I did take a few photos while making the stock. However, I think you’re more likely to make it seeing the end product rather than the process photos. Being able to turn leftovers from roast chicken into stock is a frugal kitchen essential.
The starting point for making stock is roasting a chicken the night before. I often use this roast chicken recipe from Food & Wine, which has a nice little sauce that created some extra I put into the stock. Roast Chicken with Portobello Mushrooms is another favorite recipe of mine. But use your favorite roast chicken recipe; just try to get one that’s big enough that you’ll have some leftover. I started with a whole chicken that was 4.25 pounds to serve three people, and the yielded just the right amount of leftovers.
When you’ve finished your meal on night 1, it’s time to get to work on making chicken stock. Pick as much chicken meat from the bone as you can without driving yourself batty (having a bit still on there just adds flavor). Set that meat aside in a container for the next night. Discard as much skin as you can without troubling yourself.
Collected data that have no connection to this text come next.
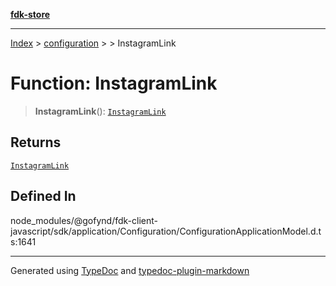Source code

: [**fdk-store**](../../../README.md)
***

[Index](../../../API.md) > [configuration](../../README.md) > [<internal>](../README.md) > InstagramLink

# Function: InstagramLink

> **InstagramLink**(): [`InstagramLink`](../type-aliases/type-alias.InstagramLink.md)

## Returns

[`InstagramLink`](../type-aliases/type-alias.InstagramLink.md)

## Defined In

node\_modules/@gofynd/fdk-client-javascript/sdk/application/Configuration/ConfigurationApplicationModel.d.ts:1641

***
Generated using [TypeDoc](https://typedoc.org/) and [typedoc-plugin-markdown](https://www.npmjs.com/package/typedoc-plugin-markdown)
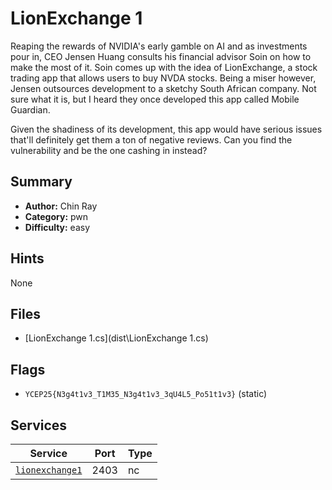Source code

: # LionExchange 1
Reaping the rewards of NVIDIA's early gamble on AI and as investments pour in, CEO Jensen Huang consults his financial advisor Soin on how to make the most of it. Soin comes up with the idea of LionExchange, a stock trading app that allows users to buy NVDA stocks. Being a miser however, Jensen outsources development to a sketchy South African company. Not sure what it is, but I heard they once developed this app called Mobile Guardian.

Given the shadiness of its development, this app would have serious issues that'll definitely get them a ton of negative reviews. Can you find the vulnerability and be the one cashing in instead?

## Summary
- **Author:** Chin Ray
- **Category:** pwn
- **Difficulty:** easy


## Hints
None

## Files
- [LionExchange 1.cs](dist\LionExchange 1.cs)

## Flags
- `YCEP25{N3g4t1v3_T1M35_N3g4t1v3_3qU4L5_Po51t1v3}` (static)

## Services
| Service | Port | Type |
| ------- | ---- | ---- |
| [`lionexchange1`](service\lionexchange1) | 2403 | nc |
Some skin left for flavor is fine, but healthwise, it is best to dispatch with much of the skin.
Place the remaining chicken carcass, with bits of the meat and skin left, into a large pot. If you roasted the chicken with flavorful items like lemon and thyme, as called for in the recipe I followed; go ahead and leave that in for more flavor. In fact, if you don’t have something like that in the original recipe, adding herbs you have on hand such as a few thyme or rosemary sprigs is a good idea. I poured the remaining jus from the roast chicken recipe into the pot as well for some extra taste.
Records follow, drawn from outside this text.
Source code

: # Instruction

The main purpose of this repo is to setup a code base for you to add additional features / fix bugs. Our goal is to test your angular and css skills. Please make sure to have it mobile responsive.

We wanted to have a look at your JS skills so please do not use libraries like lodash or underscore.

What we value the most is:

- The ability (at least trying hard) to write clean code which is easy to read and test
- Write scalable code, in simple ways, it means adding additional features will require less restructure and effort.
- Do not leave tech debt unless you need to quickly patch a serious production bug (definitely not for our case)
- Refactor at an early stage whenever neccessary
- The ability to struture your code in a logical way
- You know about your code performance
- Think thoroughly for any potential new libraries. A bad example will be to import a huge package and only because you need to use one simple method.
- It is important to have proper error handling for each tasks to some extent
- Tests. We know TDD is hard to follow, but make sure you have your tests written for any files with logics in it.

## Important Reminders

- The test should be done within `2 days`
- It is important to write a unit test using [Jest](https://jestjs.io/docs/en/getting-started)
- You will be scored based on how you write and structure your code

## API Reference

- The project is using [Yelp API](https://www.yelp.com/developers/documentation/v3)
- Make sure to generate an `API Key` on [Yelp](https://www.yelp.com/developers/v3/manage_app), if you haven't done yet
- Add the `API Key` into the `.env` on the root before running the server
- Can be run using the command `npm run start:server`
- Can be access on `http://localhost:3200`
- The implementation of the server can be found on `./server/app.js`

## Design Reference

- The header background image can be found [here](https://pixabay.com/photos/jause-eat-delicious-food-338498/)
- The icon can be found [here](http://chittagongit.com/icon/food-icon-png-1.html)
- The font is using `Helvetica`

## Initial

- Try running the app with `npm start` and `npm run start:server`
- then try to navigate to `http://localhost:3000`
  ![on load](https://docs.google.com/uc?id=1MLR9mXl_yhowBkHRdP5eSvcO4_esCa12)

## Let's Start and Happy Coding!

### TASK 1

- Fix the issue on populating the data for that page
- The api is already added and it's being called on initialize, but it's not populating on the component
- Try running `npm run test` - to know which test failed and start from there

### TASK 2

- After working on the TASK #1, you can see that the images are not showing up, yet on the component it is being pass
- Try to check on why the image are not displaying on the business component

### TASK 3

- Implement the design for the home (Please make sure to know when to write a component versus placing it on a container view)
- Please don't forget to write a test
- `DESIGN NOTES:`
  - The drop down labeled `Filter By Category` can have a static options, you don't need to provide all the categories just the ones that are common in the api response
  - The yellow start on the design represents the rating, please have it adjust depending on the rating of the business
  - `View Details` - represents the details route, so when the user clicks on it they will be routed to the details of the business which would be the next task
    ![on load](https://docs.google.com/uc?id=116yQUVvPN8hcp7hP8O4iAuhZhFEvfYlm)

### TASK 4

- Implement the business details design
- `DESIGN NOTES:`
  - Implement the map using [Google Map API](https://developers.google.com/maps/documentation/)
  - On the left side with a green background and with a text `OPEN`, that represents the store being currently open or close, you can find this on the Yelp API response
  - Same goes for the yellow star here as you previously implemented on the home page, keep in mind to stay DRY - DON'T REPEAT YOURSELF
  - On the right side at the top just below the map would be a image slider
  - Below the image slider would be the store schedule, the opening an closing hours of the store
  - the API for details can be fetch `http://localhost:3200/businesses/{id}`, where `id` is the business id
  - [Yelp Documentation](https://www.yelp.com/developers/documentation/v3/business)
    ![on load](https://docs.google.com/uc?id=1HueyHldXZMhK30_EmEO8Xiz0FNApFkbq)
If you’re a night owl, you can do the next step after dinner. Not me! I put the pot with the chicken bones into the fridge and continue with making chicken stock the next day. The stock is really pretty easy from here. Just fill the pot up with enough water to just cover the carcass (probably about 10 cups or so) and bring to a boil. Then let it simmer, stirring occasionally, for a good 3 to 4 hours.
After you’ve simmered it enough, set a another pan or a bowl in the sink, and set a colander inside the pan (if you have one with a finer mesh, you’ll get less bits and pieces in your stock. Pour the pan of liquid and chicken into the pan, with the colander catching the chicken bones, meat, etc. Set the liquid aside to cool a bit before covering and putting it in the fridge.
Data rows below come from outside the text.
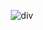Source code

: <div align="center">

![div](https://64.media.tumblr.com/32c9de4241cdcdac11f0b8db37dabe86/10372571c4330fa5-72/s400x600/bebd414731343e0a3887d2d5e9d641b8680956fd.gifv)
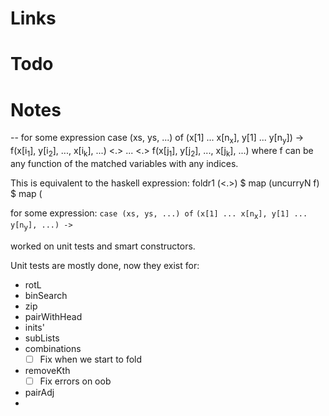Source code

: # Links
# Todo
# Notes

-- for some expression
case (xs, ys, ...) of
(x[1] ... x[n<sub>x</sub>], y[1] ... y[n<sub>y</sub>]) 
	-> f(x[i<sub>1</sub>], y[i<sub>2</sub>], ..., x[i<sub>k</sub>], ...) <.> ... <.> f(x[j<sub>1</sub>], y[j<sub>2</sub>], ..., x[j<sub>k</sub>], ...)
where f can be any function of the matched variables with any indices.

This is equivalent to the haskell expression:
foldr1 (<.>) $ map (uncurryN f) $ map (

for some expression:
`case (xs, ys, ...) of`
`(x[1] ... x[n`<sub>x</sub>`], y[1] ... y[n`<sub>y</sub>`], ...) -> `
		
worked on unit tests and smart constructors.


Unit tests are mostly done, now they exist for:
* rotL
* binSearch
* zip
* pairWithHead
* inits'
* subLists
* combinations
	* [ ] Fix when we start to fold
* removeKth
	* [ ] Fix errors on oob
* pairAdj
* 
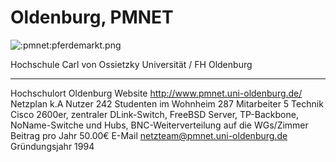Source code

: # Oldenburg, PMNET

![:pmnet:pferdemarkt.png](pmnet/pferdemarkt.png)

  Hochschule              Carl von Ossietzky Universität / FH Oldenburg
  ----------------------- -------------------------------------------------------------------------------------------------------------------------------------
  Hochschulort            Oldenburg
  Website                 <http://www.pmnet.uni-oldenburg.de/>
  Netzplan                k.A
  Nutzer                  242
  Studenten im Wohnheim   287
  Mitarbeiter             5
  Technik                 Cisco 2600er, zentraler DLink-Switch, FreeBSD Server, TP-Backbone, NoName-Switche und Hubs, BNC-Weiterverteilung auf die WGs/Zimmer
  Beitrag pro Jahr        50.00€
  E-Mail                  <netzteam@pmnet.uni-oldenburg.de>
  Gründungsjahr           1994
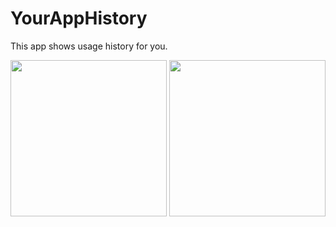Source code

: # YourAppHistory
This app shows usage history for you.

<img width="250" src="https://github.com/HeonSeokCha/YourAppHistory/assets/55890012/8120210f-9d93-4bcb-87d3-e32f370350a7">
<img width="250" src="https://github.com/HeonSeokCha/YourAppHistory/assets/55890012/f419052d-c5b5-4a33-8575-60630edf3409">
Let the chicken cool a bit, then pick through what remains in the colander for bits of meat that you can add to the chicken you’d previously pulled off. When you’re satisfied with that you have gotten what you can, discard the remaining bones and put the chicken you are using into the fridge. I usually have stock to make my chicken stew and to freeze some for later use. Initially I put it into the fridge to be ready for immediate use, then freeze what I don’t use right away.
Now that you have made chicken stock, you are ready to make some Hearty Chicken Stew!